The Native Forum team on Etsy is participating in an 'Artists Exposed' treasury this coming November. That is a gathering of listings where the lead picture is a shot of the artist themselves, rather than the item. It lets folks get to know one another a little bit better. I didn't participate last year (my native blood dates back to the 1800's, so I always feel like a visitor to the team), but got my guts up to play along this time. But I wanted to have a new piece of art work for the listing.
So, I took the time this week to transform this gourd:
The gourd was originally grown in Casa Grande, Arizona. I scrubbed it down, sawed it open, scooped out the innards, and cleaned and sanded it up. Then I dyed the bowl inside and out with a half dozen blended colors of leather dye, and sealed it with several light layers of clear spray. The darker streaks down the outside of the gourd were inspired by a phenomenon called 'desert varnish', which is a dark patina that forms on cliff faces in arid climates.
I sewed a decorative chevron rim treatment in waxed linen.

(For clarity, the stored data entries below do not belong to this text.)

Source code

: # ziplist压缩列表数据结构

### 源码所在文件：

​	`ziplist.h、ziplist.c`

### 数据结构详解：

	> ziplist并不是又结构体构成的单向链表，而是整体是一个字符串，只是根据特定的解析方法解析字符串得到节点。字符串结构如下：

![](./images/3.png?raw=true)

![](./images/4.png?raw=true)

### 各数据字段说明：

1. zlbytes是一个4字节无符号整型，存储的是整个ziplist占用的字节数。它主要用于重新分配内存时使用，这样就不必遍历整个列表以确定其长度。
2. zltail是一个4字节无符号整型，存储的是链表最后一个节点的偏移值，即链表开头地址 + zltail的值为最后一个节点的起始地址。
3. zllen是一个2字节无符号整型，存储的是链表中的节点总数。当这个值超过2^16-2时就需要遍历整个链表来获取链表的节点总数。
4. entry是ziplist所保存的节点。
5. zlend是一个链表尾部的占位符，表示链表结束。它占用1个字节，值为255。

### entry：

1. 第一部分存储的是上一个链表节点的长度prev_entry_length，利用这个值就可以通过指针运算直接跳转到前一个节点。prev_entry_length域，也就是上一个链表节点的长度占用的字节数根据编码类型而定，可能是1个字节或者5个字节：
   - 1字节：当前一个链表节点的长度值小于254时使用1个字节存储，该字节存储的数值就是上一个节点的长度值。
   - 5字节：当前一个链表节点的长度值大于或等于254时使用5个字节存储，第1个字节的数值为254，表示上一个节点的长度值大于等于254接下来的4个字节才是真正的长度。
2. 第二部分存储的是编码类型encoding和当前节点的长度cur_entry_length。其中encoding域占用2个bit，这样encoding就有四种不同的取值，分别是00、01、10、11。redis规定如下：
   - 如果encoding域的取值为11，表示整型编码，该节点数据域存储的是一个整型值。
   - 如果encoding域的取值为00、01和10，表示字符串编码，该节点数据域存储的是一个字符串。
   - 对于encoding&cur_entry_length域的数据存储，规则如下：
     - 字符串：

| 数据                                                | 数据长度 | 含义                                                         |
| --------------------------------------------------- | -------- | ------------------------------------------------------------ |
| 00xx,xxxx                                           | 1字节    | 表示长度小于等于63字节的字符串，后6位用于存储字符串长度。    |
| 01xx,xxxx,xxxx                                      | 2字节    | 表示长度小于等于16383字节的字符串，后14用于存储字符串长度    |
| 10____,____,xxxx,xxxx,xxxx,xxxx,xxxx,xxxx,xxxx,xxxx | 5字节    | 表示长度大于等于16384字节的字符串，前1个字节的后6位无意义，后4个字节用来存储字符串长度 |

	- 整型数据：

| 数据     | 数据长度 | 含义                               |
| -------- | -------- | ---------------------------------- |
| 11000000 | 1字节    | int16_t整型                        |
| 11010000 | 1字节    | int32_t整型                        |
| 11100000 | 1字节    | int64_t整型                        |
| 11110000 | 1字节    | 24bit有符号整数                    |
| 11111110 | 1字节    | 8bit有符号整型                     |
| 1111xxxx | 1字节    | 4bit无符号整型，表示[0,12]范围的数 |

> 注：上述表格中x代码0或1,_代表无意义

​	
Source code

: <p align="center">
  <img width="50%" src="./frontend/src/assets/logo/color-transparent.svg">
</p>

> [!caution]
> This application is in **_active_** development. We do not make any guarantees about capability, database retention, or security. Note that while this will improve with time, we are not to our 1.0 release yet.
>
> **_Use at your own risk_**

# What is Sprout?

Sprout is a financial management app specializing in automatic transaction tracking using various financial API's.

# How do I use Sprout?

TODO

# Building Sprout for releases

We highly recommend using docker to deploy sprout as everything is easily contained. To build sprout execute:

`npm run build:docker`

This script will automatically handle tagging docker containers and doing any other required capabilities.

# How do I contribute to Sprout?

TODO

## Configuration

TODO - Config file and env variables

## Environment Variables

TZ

Then came the fun part. I regularly go hiking in the White Tank Mountain Regional Park, located just west of Phoenix, Arizona. If you look carefully when you are on the trails, you can spot ancient petroglyphs that were carved into the desert varnish by the Hohokam Indians, probably somewhere between A.D. 500 - 1100. Rangers say that some of the images may actually be up to 10,000 years old. I have collected many pictures of the petroglyphs, and for this bowl I went back through my albums for inspiration.
I sketched the symbols on the gourd, and then carefully drilled holes along my lines. It adds a nice texture to the gourd during the day...
but the bowl really comes alive at night. The next pictures are of the bowl in low light conditions, with a tap light inside of it. With light streaming from inside, the ancient images take on a glowing new life.
You can find the bowl at http://www.etsy.com/listing/84957986/for-artists-exposed-gourd-bowl-with
For my own 'Glowing Petroglyphs' piece I use a votive candle on a stand inside, which makes a lovely warm and flickering light. But the gourds are flammable. I don't leave mine unattended, but for safety's sake I sell the gourds with a tap light included instead of a candle.